Cada escola religiosa, em razão
disso, mantém no mundo cursos diferentes da revelação gradativa. A claridade
imaculada não seria, no presente estágio da evolução humana, assimilável por
todos, de imediato.
Há que esperar pela passagem das
horas. Nos círculos do tempo, a semente, com o esforço do homem, provê o
celeiro; e o carvão, com o auxílio da natureza, se converte em diamante.
Por isto, vemos verdades estagnadas
nas igrejas dogmáticas, verdades provisórias nas ciências, verdades
progressivas nas filosofias, verdades convenientes nas lides políticas e
verdades discutíveis em todos os ângulos da vida civilizada.
Semelhante imperativo, porém, para a
mentalidade cristã, apenas vigora quanto às massas.
Diante de cada discípulo, no reino
individual, Jesus é a verdade sublime e reveladora.
Todo aquele que lhe descobre a luz
bendita, absorve-lhe os raios celestes, transformadores... E começa a observar
a experiência sob outros prismas, elege mais altos padrões de luta, descortina
metas santificantes e identifica-se com horizontes mais largos. O reino do
próprio coração passa a gravitar ao redor do novo centro vital, glorioso e
eterno. E à medida que se vai desvencilhando das atrações da mentira, cada
discípulo do Senhor penetra mais intensivamente na órbita da Verdade, que é a
Pura Luz.
XAVIER, Francisco Cândido.

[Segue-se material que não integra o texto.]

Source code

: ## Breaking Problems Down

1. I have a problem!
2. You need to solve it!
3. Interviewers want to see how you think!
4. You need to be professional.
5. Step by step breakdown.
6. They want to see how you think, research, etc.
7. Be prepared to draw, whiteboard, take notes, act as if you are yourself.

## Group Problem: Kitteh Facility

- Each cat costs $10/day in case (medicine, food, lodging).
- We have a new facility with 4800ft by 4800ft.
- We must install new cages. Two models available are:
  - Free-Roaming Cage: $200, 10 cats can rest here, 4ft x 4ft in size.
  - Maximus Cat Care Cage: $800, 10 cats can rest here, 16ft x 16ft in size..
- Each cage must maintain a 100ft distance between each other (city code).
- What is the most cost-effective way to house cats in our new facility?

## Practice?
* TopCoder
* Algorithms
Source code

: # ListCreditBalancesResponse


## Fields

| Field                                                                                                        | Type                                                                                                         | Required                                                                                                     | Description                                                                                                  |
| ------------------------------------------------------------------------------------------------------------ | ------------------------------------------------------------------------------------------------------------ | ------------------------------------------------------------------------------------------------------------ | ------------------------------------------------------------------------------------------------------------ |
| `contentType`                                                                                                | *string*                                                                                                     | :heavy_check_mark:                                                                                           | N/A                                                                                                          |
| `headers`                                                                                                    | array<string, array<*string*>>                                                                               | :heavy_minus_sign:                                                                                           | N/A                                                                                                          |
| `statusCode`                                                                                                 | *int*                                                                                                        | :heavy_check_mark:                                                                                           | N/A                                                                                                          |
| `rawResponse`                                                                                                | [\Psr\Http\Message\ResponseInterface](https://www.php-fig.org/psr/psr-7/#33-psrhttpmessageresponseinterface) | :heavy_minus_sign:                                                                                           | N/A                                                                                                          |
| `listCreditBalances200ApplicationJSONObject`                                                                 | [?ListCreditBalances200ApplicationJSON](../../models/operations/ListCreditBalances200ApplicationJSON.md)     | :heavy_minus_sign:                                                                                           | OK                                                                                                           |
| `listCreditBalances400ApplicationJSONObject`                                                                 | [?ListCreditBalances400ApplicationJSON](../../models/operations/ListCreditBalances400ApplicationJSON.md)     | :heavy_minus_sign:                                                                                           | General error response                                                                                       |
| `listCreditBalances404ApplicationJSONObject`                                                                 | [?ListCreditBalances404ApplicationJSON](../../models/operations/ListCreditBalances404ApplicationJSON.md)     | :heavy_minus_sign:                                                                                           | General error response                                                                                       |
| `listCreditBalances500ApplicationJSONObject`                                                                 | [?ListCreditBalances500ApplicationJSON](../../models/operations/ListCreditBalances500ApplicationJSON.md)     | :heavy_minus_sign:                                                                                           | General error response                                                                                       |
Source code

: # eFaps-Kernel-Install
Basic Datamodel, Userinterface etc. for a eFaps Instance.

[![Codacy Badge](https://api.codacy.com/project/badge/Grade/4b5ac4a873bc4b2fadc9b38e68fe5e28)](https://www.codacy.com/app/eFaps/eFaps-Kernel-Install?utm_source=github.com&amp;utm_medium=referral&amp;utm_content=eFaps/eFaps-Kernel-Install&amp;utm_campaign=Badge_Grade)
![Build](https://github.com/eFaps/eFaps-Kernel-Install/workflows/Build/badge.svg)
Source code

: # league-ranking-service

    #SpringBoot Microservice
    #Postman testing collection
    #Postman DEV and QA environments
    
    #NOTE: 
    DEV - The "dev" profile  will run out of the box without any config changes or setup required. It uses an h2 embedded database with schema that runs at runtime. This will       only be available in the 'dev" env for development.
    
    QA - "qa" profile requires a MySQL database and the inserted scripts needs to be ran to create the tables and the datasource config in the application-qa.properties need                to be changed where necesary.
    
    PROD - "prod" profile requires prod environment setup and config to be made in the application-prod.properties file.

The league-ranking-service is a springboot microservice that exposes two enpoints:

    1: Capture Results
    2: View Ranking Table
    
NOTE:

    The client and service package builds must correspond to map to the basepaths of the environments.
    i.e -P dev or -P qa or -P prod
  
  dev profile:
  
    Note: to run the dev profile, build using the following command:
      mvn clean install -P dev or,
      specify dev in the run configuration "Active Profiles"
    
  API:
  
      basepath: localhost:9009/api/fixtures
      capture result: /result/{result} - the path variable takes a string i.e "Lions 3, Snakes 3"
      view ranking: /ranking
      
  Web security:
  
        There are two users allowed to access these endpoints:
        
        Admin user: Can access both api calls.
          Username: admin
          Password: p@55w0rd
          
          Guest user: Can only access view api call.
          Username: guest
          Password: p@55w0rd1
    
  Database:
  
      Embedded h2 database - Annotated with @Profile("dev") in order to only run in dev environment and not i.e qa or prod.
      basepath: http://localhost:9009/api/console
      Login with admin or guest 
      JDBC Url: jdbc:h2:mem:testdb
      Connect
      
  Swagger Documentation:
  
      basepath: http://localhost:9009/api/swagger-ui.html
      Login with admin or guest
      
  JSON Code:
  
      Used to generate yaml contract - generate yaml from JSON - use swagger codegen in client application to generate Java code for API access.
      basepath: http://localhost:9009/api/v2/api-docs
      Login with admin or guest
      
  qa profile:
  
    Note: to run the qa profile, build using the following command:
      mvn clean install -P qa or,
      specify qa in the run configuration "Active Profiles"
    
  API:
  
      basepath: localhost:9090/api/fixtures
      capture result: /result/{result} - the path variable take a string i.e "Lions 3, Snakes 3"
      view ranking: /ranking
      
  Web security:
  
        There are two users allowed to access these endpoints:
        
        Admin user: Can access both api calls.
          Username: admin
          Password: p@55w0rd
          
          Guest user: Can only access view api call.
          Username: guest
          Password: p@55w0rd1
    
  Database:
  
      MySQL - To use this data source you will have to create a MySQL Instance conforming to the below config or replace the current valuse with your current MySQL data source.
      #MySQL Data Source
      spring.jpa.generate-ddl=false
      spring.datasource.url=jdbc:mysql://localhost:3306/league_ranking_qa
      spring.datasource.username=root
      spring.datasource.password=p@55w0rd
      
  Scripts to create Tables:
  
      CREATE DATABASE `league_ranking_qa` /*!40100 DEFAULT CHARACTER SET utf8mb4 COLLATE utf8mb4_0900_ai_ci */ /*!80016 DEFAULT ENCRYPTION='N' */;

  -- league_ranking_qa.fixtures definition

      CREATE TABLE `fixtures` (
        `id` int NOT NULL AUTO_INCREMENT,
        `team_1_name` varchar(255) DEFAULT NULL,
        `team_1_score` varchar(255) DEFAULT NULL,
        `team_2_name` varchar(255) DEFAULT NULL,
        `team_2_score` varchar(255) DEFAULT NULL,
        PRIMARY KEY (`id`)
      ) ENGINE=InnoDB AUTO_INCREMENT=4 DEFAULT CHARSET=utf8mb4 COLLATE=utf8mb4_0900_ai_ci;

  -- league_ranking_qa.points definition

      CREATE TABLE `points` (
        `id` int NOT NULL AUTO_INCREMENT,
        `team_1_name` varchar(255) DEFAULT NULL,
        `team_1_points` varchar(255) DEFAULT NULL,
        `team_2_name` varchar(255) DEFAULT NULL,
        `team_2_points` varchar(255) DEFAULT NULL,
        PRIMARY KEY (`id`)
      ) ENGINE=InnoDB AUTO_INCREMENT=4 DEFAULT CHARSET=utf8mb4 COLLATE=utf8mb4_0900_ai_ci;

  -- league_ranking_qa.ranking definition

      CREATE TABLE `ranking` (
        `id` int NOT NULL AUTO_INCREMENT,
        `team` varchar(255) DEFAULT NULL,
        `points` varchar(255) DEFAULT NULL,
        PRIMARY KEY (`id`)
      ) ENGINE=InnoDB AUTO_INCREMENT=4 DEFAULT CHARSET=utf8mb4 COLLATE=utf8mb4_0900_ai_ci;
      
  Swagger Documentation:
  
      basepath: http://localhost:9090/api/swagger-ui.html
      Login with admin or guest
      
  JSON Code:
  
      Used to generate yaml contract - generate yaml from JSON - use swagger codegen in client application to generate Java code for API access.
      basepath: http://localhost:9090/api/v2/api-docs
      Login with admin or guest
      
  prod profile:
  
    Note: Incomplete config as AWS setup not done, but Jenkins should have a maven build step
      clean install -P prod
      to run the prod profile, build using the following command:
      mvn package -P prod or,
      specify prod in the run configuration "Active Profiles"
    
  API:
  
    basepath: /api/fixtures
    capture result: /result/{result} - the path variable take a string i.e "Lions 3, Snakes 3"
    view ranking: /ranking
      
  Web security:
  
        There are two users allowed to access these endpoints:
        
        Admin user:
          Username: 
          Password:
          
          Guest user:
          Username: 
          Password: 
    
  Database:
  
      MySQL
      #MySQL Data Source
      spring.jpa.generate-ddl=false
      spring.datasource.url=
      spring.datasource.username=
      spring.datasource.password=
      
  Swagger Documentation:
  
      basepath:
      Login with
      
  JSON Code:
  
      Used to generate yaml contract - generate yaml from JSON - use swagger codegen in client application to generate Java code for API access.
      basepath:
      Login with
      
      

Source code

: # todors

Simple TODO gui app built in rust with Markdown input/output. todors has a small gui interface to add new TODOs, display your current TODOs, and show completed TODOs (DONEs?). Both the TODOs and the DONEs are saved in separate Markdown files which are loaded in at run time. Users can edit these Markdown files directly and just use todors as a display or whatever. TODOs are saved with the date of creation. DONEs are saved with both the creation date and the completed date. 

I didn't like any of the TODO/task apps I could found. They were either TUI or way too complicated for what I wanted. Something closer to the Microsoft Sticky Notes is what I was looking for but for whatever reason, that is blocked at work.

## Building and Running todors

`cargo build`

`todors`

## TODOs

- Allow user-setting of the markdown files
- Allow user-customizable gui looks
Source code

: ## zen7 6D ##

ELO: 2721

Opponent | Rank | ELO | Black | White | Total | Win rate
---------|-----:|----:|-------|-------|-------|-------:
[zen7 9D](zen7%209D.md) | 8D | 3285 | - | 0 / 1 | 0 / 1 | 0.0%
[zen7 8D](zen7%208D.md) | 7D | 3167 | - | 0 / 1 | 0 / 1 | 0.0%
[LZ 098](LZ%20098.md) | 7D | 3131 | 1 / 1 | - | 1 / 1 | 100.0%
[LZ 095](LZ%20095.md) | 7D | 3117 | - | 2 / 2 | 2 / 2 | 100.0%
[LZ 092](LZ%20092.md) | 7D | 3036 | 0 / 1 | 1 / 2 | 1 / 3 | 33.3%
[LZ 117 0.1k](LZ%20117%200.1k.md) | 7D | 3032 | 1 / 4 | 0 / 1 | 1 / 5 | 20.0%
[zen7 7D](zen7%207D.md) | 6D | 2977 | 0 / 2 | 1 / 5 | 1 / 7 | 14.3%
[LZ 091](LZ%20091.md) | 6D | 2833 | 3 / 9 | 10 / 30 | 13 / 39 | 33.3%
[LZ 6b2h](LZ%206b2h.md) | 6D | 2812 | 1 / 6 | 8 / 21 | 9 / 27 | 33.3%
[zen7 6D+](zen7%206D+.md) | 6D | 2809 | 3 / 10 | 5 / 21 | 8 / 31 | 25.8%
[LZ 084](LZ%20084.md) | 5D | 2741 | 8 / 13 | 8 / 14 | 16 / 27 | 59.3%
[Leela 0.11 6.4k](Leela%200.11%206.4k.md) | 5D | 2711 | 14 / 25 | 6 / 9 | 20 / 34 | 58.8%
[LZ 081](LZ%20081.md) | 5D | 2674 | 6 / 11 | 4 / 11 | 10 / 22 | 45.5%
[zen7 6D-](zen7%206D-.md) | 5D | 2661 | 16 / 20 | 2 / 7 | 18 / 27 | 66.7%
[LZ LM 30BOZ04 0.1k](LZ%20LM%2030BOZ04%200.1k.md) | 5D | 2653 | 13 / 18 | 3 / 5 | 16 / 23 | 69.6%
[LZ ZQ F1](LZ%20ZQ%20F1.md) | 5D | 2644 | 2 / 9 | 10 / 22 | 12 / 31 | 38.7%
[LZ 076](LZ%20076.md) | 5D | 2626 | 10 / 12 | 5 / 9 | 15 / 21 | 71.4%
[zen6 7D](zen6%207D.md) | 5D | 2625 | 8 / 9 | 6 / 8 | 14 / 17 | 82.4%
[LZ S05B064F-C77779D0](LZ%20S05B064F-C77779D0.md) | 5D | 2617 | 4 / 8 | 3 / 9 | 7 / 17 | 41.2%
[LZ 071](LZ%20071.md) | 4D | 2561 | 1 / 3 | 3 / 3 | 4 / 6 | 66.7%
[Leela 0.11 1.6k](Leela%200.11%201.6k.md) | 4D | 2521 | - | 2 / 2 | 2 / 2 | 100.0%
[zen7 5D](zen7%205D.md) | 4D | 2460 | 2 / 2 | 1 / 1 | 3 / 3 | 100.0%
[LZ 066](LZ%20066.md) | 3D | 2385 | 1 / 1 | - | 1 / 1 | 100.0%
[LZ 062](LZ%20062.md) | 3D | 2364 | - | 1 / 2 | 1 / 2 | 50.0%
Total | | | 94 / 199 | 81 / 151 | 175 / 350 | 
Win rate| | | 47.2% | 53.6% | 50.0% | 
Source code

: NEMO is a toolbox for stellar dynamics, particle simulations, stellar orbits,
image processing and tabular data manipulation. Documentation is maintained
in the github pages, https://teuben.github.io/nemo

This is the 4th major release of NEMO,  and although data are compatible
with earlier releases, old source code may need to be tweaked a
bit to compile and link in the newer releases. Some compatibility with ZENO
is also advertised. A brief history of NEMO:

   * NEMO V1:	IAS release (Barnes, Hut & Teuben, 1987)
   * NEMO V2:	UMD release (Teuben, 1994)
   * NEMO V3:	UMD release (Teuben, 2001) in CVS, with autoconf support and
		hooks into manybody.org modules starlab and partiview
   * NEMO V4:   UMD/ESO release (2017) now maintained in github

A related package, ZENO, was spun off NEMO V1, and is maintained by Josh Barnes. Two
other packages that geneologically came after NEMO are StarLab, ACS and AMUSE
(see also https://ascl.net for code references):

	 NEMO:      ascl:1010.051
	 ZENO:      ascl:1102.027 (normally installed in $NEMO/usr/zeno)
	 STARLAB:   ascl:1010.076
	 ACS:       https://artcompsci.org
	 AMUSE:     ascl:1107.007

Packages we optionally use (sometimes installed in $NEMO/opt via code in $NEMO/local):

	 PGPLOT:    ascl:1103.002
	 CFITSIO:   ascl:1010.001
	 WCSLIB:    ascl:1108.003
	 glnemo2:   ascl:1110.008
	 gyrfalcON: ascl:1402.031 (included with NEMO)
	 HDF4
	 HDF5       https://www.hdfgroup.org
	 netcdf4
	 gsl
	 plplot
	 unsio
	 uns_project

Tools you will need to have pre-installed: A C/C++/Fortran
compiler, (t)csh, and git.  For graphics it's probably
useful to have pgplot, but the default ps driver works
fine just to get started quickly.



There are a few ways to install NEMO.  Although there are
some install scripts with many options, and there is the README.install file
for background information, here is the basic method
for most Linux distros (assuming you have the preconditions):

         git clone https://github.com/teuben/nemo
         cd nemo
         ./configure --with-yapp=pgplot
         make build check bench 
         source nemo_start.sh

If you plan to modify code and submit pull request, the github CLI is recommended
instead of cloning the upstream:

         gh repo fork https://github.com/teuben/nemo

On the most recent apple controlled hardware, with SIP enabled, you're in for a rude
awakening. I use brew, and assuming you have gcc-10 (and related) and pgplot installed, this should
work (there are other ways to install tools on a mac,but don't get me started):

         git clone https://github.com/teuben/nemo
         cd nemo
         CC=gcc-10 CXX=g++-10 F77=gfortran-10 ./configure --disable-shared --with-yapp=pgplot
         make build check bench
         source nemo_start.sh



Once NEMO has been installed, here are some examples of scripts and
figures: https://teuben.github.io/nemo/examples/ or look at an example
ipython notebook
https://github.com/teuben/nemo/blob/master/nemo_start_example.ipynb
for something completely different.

Vinha
de Luz. Pelo Espírito Emmanuel. 14.ed. Rio de Janeiro, RJ: FEB, 1996.
Capítulo 175.
Um comentário:
Acreditar ter encontrado a verdade plena é perder o caminho à ela completamente. Penso que a verdade seja tão mais a busca do que encontro, os encontros vão ocorrendo ao longo do caminho, num aprendizado gradual. Acredito que a verdade esteja disponível, nós que ainda somos muito rasos pra contê-la, é como querer e não poder carregar. Lindo texto Ana!